Supplied entries Block Start

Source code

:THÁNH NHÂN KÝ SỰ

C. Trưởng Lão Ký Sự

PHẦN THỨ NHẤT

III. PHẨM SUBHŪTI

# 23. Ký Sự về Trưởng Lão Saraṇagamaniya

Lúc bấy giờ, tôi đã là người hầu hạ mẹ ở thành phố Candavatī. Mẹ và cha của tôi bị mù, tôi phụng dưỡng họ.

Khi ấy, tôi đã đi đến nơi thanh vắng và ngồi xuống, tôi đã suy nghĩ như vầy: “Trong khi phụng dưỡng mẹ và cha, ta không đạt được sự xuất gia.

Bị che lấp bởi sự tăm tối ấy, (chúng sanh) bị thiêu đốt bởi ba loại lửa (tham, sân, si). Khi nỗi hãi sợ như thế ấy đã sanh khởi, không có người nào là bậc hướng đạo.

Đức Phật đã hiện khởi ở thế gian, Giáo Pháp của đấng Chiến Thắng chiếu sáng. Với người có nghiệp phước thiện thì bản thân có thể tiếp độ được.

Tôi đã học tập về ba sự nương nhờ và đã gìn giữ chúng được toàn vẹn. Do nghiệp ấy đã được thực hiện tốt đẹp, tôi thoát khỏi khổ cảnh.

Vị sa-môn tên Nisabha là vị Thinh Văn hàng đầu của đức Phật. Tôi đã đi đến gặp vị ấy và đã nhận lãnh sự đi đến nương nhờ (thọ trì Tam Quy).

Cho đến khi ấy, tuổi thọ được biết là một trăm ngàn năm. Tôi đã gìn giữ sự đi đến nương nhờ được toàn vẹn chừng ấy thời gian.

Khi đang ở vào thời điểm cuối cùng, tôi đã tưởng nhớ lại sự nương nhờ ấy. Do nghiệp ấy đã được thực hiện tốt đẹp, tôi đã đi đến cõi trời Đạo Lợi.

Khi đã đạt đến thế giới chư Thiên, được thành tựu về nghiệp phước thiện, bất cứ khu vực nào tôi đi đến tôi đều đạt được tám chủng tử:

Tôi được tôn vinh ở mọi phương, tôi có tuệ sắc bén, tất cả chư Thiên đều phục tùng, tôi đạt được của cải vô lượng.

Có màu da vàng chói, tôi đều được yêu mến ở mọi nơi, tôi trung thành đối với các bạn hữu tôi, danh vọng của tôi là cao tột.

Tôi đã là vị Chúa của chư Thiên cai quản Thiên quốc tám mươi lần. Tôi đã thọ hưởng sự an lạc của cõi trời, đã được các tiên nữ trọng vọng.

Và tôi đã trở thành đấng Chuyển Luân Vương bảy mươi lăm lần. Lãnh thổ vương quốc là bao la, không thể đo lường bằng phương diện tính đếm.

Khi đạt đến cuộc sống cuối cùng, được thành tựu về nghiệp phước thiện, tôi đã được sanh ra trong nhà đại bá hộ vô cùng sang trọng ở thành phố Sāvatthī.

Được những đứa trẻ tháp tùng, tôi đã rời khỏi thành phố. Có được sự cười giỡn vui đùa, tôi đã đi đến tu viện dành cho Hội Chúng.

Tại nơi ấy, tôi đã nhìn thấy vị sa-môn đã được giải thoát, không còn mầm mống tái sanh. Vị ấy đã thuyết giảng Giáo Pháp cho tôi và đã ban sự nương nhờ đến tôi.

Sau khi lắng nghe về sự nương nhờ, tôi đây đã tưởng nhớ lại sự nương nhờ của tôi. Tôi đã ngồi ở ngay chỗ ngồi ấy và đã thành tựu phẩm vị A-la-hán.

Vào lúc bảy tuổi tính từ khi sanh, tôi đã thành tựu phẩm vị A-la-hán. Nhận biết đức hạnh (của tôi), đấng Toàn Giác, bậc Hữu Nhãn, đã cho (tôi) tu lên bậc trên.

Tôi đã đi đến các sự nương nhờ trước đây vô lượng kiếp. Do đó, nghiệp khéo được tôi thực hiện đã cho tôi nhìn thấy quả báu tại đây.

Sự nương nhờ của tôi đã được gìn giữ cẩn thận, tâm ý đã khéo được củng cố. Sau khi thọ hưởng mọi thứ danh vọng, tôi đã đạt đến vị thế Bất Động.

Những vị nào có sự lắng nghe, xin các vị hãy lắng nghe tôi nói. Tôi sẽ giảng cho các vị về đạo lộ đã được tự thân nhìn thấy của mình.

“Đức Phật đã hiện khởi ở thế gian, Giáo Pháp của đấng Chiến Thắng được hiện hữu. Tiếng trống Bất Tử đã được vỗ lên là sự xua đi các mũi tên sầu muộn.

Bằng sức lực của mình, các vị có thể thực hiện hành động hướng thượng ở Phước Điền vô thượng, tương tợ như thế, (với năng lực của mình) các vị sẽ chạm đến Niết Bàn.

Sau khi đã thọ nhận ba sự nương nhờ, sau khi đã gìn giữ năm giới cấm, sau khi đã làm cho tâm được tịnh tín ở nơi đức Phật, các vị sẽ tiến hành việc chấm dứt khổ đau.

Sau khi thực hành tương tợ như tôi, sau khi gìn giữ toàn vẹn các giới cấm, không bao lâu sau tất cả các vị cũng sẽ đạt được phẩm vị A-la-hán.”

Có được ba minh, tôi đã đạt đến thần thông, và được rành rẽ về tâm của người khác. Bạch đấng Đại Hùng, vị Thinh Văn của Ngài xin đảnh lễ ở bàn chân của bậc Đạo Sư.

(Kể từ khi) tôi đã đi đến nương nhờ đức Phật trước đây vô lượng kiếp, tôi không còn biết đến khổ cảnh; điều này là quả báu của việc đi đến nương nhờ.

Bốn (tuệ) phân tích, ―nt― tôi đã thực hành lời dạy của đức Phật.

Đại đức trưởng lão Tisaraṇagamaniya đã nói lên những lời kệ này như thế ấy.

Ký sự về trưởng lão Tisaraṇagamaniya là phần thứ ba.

Supplied entries Block End

→ **Task**:
Above are the entries. Copy exactly the part that opens with the line containing "Vào lúc bảy" and closes with the line containing "Những vị nào", and no more.

→ **Answer to this task**:
Vào lúc bảy tuổi tính từ khi sanh, tôi đã thành tựu phẩm vị A-la-hán. Nhận biết đức hạnh (của tôi), đấng Toàn Giác, bậc Hữu Nhãn, đã cho (tôi) tu lên bậc trên.

Tôi đã đi đến các sự nương nhờ trước đây vô lượng kiếp. Do đó, nghiệp khéo được tôi thực hiện đã cho tôi nhìn thấy quả báu tại đây.

Sự nương nhờ của tôi đã được gìn giữ cẩn thận, tâm ý đã khéo được củng cố. Sau khi thọ hưởng mọi thứ danh vọng, tôi đã đạt đến vị thế Bất Động.

Những vị nào có sự lắng nghe, xin các vị hãy lắng nghe tôi nói. Tôi sẽ giảng cho các vị về đạo lộ đã được tự thân nhìn thấy của mình.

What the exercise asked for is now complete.